Boston Camerata in Paris

Philharmonie de Paris. W. Beaucardet photograph

Philharmonie de Paris. W. Beaucardet photograph

Ten years is a long time. Sixty-four years, much longer. 

It’s been a decade since Anne Azéma became artistic director of the Boston Camerata—and more than six decades since the Camerata began performing. Both are a measure for the group’s profound impact on early music, and part of the reason why the Camerata will participate in a particularly memorable series of events—“Boston Weekend” in Paris, hosted by the Philharmonie de Paris—this September.

The weekend also features the touring Boston Symphony Orchestra, and includes two performances by each group, lecture presentations and collaborative rehearsals.
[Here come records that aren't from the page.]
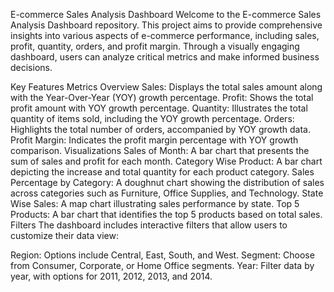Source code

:E-commerce Sales Analysis Dashboard
Welcome to the E-commerce Sales Analysis Dashboard repository. This project aims to provide comprehensive insights into various aspects of e-commerce performance, including sales, profit, quantity, orders, and profit margin. Through a visually engaging dashboard, users can analyze critical metrics and make informed business decisions.


Key Features
Metrics Overview
Sales: Displays the total sales amount along with the Year-Over-Year (YOY) growth percentage.
Profit: Shows the total profit amount with YOY growth percentage.
Quantity: Illustrates the total quantity of items sold, including the YOY growth percentage.
Orders: Highlights the total number of orders, accompanied by YOY growth data.
Profit Margin: Indicates the profit margin percentage with YOY growth comparison.
Visualizations
Sales of Month: A bar chart that presents the sum of sales and profit for each month.
Category Wise Product: A bar chart depicting the increase and total quantity for each product category.
Sales Percentage by Category: A doughnut chart showing the distribution of sales across categories such as Furniture, Office Supplies, and Technology.
State Wise Sales: A map chart illustrating sales performance by state.
Top 5 Products: A bar chart that identifies the top 5 products based on total sales.
Filters
The dashboard includes interactive filters that allow users to customize their data view:

Region: Options include Central, East, South, and West.
Segment: Choose from Consumer, Corporate, or Home Office segments.
Year: Filter data by year, with options for 2011, 2012, 2013, and 2014.
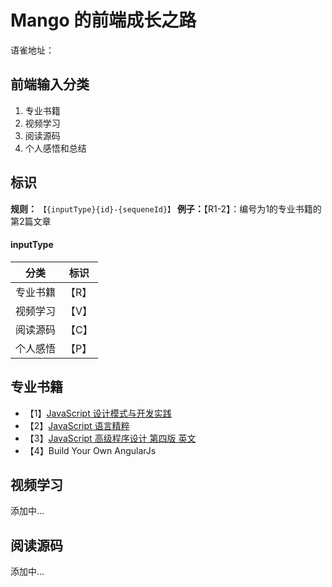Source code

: # Mango 的前端成长之路

语雀地址：

## 前端输入分类
1. 专业书籍
2. 视频学习
3. 阅读源码
4. 个人感悟和总结

## 标识

**规则：** `【{inputType}{id}-{sequeneId}】`
**例子：**【R1-2】：编号为1的专业书籍的第2篇文章

#### inputType
| 分类 | 标识 |
| --- | --- |
| 专业书籍 | 【R】 |
| 视频学习 | 【V】 |
| 阅读源码 | 【C】|
| 个人感悟 | 【P】|

## 专业书籍
- 【1】[JavaScript 设计模式与开发实践](https://www.ituring.com.cn/book/1632/)
- 【2】[JavaScript 语言精粹](https://book.douban.com/subject/3590768/)
- 【3】[JavaScript 高级程序设计 第四版 英文](http://www.java1234.com/a/javabook/webbase/2019/1022/14983.html)
- 【4】Build Your Own AngularJs

## 视频学习
添加中...

## 阅读源码
添加中...
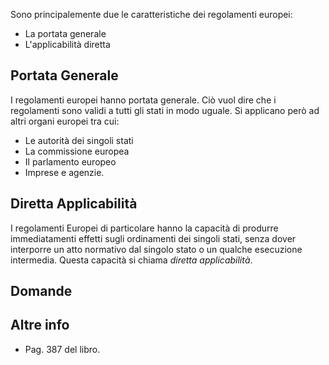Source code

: Sono principalemente due le caratteristiche dei regolamenti europei:
- La portata generale
- L'applicabilità diretta

## Portata Generale

I regolamenti europei hanno portata generale. Ciò vuol dire che i regolamenti sono validi a tutti gli stati in modo uguale. Si applicano però ad altri organi europei tra cui:
- Le autorità dei singoli stati
- La commissione europea
- Il parlamento europeo
- Imprese e agenzie.

## Diretta Applicabilità

I regolamenti Europei di particolare hanno la capacità di produrre immediatamenti effetti sugli ordinamenti dei singoli stati, senza dover interporre un atto normativo dal singolo stato o un qualche esecuzione intermedia. Questa capacità si chiama *diretta applicabilità*.

## Domande


## Altre info

- Pag. 387 del libro.
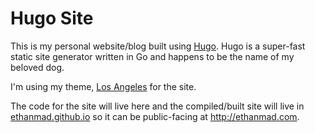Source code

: # Hugo Site
  This is my personal website/blog built using [Hugo](http://gohugo.io).
  Hugo is a super-fast static site generator written in Go and happens to be the name of my beloved dog.

  I'm using my theme, [Los Angeles](https://github.com/ethanmad/hugo-theme-losangeles) for the site.

  The code for the site will live here and the compiled/built site will live in [ethanmad.github.io](https://github.com/ethanmad/ethanmad.github.io) so it can be public-facing at http://ethanmad.com.


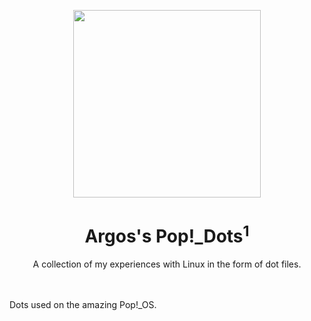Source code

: <p align="center"><img src="https://user-images.githubusercontent.com/64110504/117901326-54076800-b288-11eb-9735-5ec61bc1b0b1.png" width="300px"></p>
<h1 align="center">Argos's Pop!_Dots<sup>1</sup> </h1> 
<p align="center">A collection of my experiences with Linux in the form of dot files.</p><br><br>                                                                                
Dots used on the amazing Pop!_OS.

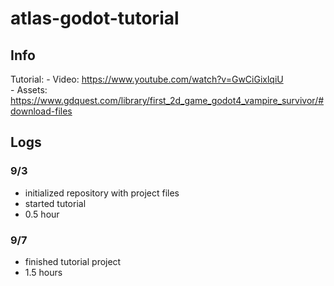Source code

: # atlas-godot-tutorial

## Info
Tutorial:
	- Video: https://www.youtube.com/watch?v=GwCiGixlqiU \
	- Assets: https://www.gdquest.com/library/first_2d_game_godot4_vampire_survivor/#download-files

## Logs
### 9/3
- initialized repository with project files
- started tutorial
- 0.5 hour

### 9/7
- finished tutorial project
- 1.5 hours
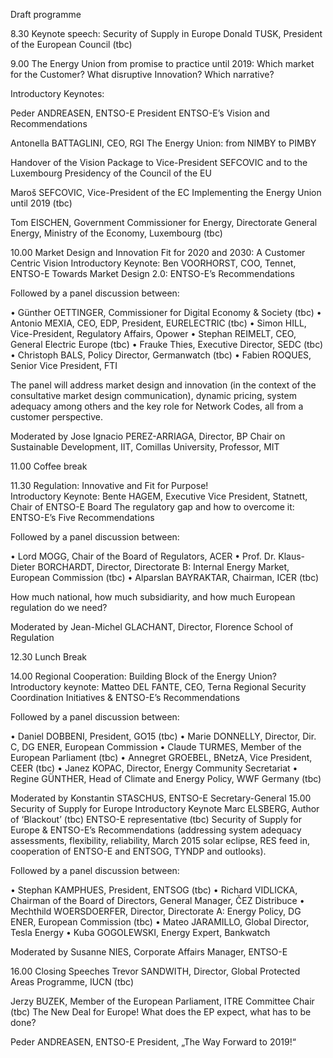 Draft programme

8.30	Keynote speech: Security of Supply in Europe
Donald TUSK, President of the European Council (tbc)

9.00	The Energy Union from promise to practice until 2019: Which market for the Customer? What disruptive Innovation? Which narrative?










Introductory Keynotes:  

Peder ANDREASEN, ENTSO-E President
ENTSO-E’s Vision and Recommendations

Antonella BATTAGLINI, CEO, RGI
The Energy Union: from NIMBY to PIMBY

Handover of the Vision Package to Vice-President SEFCOVIC and to the Luxembourg Presidency of the Council of the EU


Maroš SEFCOVIC, Vice-President of the EC
Implementing the Energy Union until 2019 (tbc)

Tom EISCHEN, Government Commissioner for Energy, Directorate General Energy, Ministry of the Economy, Luxembourg (tbc)

10.00	Market Design and Innovation Fit for 2020 and 2030: A Customer Centric Vision
	Introductory Keynote:
Ben VOORHORST, COO, Tennet, ENTSO-E 
Towards Market Design 2.0: ENTSO-E’s Recommendations

Followed by a panel discussion between:  

•	Günther OETTINGER, Commissioner for Digital Economy & Society (tbc)
•	Antonio MEXIA, CEO, EDP, President, EURELECTRIC (tbc)
•	Simon HILL, Vice-President, Regulatory Affairs, Opower
•	Stephan REIMELT, CEO, General Electric Europe (tbc)
•	Frauke Thies, Executive Director, SEDC (tbc)
•	Christoph BALS, Policy Director, Germanwatch (tbc)
•	Fabien ROQUES, Senior Vice President, FTI

The panel will address market design and innovation (in the context of the consultative market design communication), dynamic pricing, system adequacy among others and the key role for Network Codes, all from a customer perspective.

Moderated by Jose Ignacio PEREZ-ARRIAGA, Director, BP Chair on Sustainable Development, IIT, Comillas University, Professor, MIT

11.00	Coffee break
	
11.30	Regulation: Innovative and Fit for Purpose!  
	Introductory Keynote: 
Bente HAGEM, Executive Vice President, Statnett, Chair of ENTSO-E Board 
The regulatory gap and how to overcome it: ENTSO-E’s Five Recommendations

Followed by a panel discussion between: 

•	Lord MOGG, Chair of the Board of Regulators, ACER 
•	Prof. Dr. Klaus-Dieter BORCHARDT, Director, Directorate B: Internal Energy Market, European Commission (tbc)
•	Alparslan BAYRAKTAR, Chairman, ICER (tbc)

How much national, how much subsidiarity, and how much European regulation do we need?

Moderated by Jean-Michel GLACHANT, Director, Florence School of Regulation 

12.30	Lunch Break
	
14.00	Regional Cooperation: Building Block of the Energy Union?
	Introductory keynote: 
Matteo DEL FANTE, CEO, Terna
Regional Security Coordination Initiatives & ENTSO-E’s Recommendations

Followed by a panel discussion between:

•	Daniel DOBBENI, President, GO15 (tbc)
•	Marie DONNELLY, Director, Dir. C, DG ENER, European Commission 
•	Claude TURMES, Member of the European Parliament (tbc)
•	Annegret GROEBEL, BNetzA, Vice President, CEER (tbc)
•	Janez KOPAC, Director, Energy Community Secretariat 
•	Regine GÜNTHER, Head of Climate and Energy Policy, WWF Germany (tbc)

Moderated by Konstantin STASCHUS, ENTSO-E Secretary-General
15.00	Security of Supply for Europe 
	Introductory Keynote
Marc ELSBERG, Author of ‘Blackout’ (tbc)
ENTSO-E representative (tbc)
Security of Supply for Europe & ENTSO-E’s Recommendations (addressing system adequacy assessments, flexibility, reliability, March 2015 solar eclipse, RES feed in, cooperation of ENTSO-E and ENTSOG, TYNDP and outlooks).

Followed by a panel discussion between:

•	Stephan KAMPHUES, President, ENTSOG (tbc)
•	Richard VIDLICKA, Chairman of the Board of Directors, General Manager, ČEZ Distribuce
•	Mechthild WOERSDOERFER, Director, Directorate A: Energy Policy, DG ENER, European Commission (tbc)
•	Mateo JARAMILLO, Global Director, Tesla Energy
•	Kuba GOGOLEWSKI, Energy Expert, Bankwatch

Moderated by Susanne NIES, Corporate Affairs Manager, ENTSO-E

16.00	Closing Speeches
	Trevor SANDWITH, Director, Global Protected Areas Programme, IUCN (tbc)

Jerzy BUZEK, Member of the European Parliament, ITRE Committee Chair (tbc)
The New Deal for Europe! What does the EP expect, what has to be done?

Peder ANDREASEN, ENTSO-E President, „The Way Forward to 2019!“
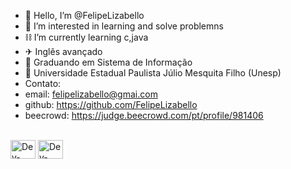 - 👋 Hello, I’m @FelipeLizabello
- 👀 I’m interested in learning and solve problemns
- ⛓ I’m currently learning c,java
- ✈ Inglês avançado
- 📖 Graduando em Sistema de Informação
- 🏫 Universidade Estadual Paulista Júlio Mesquita Filho (Unesp)
- Contato:
- email: felipelizabello@gmai.com
- github: https://github.com/FelipeLizabello
- beecrowd: https://judge.beecrowd.com/pt/profile/981406 

<div style="display: inline_block"><br>
<img align="center" alt="Dev-CSS" height="30" width="40" src="https://cdn.jsdelivr.net/gh/devicons/devicon@latest/icons/java/java-original.svg">
<img align="center" alt="Dev-CSS" height="30" width="40" src="https://cdn.jsdelivr.net/gh/devicons/devicon@latest/icons/c/c-original.svg">

  </div>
“The Camerata’s love affair with Paris began more than a generation ago,” Azéma says, “but among our many concert appearance in that town, this current invitation is the most exciting of all.”

Born in France, now a longtime resident of the United States, the accomplished Azéma created two programs for the weekend: The City on the Hill, spotlighting the earliest religious music of the colonies, and Liberty Tree, a pastiche of revolutionary music from the young republic.

Emmanuel Hondré, director of programs for the Philharmonie de Paris, helped conceive the two presentations. “Since it opened the Philharmonie de Paris has organized thematic weekends like mini-festivals,” Hondré says. “It was in that spirit that we conceived two programs in which utopian ideas, and the group conscience, would be brought to life in music.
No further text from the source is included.